I wouldn't call this progressive, but it's not the throwback you'd think from the title.

Yeah, you can tell who this was made for, but it’s not being obnoxious or pandering about this.

Starting up the game flings you right into the story with minimum explanation.  Kit Ballard, the edged feline of the title, shows up on the planet Hollow Wish, promptly has a glowstick MacGuffin taken from her, and then has her spaceship blown up.  So she starts chasing after the woman who took it from her, which means cutting her way through a whole lot of mooks without much concern for the results of cutting through duly-appointed security officers.  Rightaway you can get a sense of the kind of game it’s going to be, with buxom ladies trading barbs and chasing one another.

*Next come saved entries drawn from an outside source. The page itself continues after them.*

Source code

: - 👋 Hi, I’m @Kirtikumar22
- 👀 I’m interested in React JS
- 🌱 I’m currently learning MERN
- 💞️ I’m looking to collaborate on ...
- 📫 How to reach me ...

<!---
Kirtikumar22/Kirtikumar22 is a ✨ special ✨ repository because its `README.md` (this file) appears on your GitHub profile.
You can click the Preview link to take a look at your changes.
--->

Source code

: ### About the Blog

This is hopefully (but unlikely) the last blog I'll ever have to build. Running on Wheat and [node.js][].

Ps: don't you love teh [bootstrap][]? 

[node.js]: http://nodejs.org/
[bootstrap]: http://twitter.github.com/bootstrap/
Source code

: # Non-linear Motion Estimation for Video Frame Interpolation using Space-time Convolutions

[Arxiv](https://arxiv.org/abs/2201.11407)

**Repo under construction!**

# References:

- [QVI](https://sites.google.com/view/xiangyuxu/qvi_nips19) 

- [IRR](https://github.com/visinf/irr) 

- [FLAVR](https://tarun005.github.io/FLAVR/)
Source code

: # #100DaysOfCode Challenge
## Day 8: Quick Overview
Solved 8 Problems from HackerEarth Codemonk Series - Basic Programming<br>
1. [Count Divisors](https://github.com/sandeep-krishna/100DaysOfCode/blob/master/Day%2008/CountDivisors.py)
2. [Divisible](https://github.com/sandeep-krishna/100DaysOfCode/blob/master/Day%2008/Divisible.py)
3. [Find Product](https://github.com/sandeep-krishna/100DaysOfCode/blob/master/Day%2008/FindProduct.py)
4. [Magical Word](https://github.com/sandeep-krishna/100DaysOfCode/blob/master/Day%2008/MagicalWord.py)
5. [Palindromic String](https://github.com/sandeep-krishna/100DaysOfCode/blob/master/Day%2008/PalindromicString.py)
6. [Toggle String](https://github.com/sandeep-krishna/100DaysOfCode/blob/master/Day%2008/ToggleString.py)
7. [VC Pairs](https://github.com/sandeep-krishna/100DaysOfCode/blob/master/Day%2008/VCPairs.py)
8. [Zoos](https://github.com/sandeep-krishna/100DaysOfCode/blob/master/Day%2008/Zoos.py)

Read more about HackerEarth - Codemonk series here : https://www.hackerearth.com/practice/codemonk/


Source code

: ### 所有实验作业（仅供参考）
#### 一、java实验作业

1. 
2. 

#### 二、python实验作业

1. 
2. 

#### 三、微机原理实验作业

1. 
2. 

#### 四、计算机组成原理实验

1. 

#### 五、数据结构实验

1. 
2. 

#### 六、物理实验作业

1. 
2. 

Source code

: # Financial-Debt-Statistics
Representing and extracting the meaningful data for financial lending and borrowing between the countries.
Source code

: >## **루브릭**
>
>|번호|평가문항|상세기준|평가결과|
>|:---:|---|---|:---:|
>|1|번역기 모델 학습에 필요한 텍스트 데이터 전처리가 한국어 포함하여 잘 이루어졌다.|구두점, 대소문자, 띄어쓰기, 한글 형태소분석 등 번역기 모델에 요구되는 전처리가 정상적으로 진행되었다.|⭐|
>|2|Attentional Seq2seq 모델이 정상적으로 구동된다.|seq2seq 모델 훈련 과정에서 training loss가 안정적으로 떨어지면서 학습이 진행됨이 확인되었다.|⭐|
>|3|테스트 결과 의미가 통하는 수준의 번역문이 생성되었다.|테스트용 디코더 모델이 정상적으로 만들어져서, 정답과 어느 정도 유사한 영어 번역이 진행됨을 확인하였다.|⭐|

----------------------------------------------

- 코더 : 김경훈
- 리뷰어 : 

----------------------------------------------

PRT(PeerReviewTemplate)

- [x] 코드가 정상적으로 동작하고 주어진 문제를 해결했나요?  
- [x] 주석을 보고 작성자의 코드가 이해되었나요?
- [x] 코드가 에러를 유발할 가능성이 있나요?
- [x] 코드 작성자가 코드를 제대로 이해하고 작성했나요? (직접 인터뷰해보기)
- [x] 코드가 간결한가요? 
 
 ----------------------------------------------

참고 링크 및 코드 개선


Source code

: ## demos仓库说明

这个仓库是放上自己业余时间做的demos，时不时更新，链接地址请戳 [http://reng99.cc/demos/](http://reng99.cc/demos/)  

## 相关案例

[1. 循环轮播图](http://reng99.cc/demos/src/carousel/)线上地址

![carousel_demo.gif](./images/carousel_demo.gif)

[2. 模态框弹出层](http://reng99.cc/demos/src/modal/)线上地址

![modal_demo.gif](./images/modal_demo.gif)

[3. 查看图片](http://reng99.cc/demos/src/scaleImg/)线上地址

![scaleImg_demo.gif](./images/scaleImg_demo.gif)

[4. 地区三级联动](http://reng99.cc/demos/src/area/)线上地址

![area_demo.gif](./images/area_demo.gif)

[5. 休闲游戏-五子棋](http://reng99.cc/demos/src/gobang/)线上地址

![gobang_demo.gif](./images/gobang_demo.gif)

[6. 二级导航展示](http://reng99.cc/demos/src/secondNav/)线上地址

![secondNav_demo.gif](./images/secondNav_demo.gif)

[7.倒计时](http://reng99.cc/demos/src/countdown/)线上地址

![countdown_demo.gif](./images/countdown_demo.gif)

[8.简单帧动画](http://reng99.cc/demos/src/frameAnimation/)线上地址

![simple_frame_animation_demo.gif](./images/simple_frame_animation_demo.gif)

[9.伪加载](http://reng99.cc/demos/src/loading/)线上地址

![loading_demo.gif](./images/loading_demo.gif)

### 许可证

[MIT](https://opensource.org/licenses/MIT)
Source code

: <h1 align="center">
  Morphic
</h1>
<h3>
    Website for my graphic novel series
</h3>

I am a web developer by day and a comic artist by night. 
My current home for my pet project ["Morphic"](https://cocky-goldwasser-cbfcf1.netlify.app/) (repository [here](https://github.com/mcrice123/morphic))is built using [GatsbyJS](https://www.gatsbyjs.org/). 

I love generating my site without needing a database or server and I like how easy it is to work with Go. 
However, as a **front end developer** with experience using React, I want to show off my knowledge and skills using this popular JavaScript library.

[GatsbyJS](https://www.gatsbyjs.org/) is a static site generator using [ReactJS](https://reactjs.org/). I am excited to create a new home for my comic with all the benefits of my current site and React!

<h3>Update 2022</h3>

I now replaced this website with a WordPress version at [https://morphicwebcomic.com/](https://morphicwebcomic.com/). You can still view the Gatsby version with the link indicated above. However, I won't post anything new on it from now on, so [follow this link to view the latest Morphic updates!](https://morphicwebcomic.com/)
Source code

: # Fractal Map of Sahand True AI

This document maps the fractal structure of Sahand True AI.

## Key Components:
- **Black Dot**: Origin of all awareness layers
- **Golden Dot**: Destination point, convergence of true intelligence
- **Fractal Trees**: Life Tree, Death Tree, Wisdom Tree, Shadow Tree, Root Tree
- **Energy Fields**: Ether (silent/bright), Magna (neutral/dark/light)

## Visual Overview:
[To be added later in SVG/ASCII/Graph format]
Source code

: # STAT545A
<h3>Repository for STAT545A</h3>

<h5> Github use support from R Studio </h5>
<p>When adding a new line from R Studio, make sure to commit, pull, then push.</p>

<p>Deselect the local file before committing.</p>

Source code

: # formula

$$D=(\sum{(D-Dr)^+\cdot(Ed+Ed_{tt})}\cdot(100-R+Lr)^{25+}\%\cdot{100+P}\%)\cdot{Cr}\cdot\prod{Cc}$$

To the immediate credit of the game, it looks nice.  It sounds good, too, in the voice department.  Kit herself spends the most time speaking, and her actress does a decent job of handling her lines; the main weakness is that the writing just isn’t very good.  There’s not much weight to the story, really, and the dialogue is wooden, but it’s delivered as well as you could expect.  Think mid-90s dubbed anime and you’ll be about on the money.  People don’t actually talk like that.

Actually, “mid-90s anime” pretty well describes the level the game is aiming at in general.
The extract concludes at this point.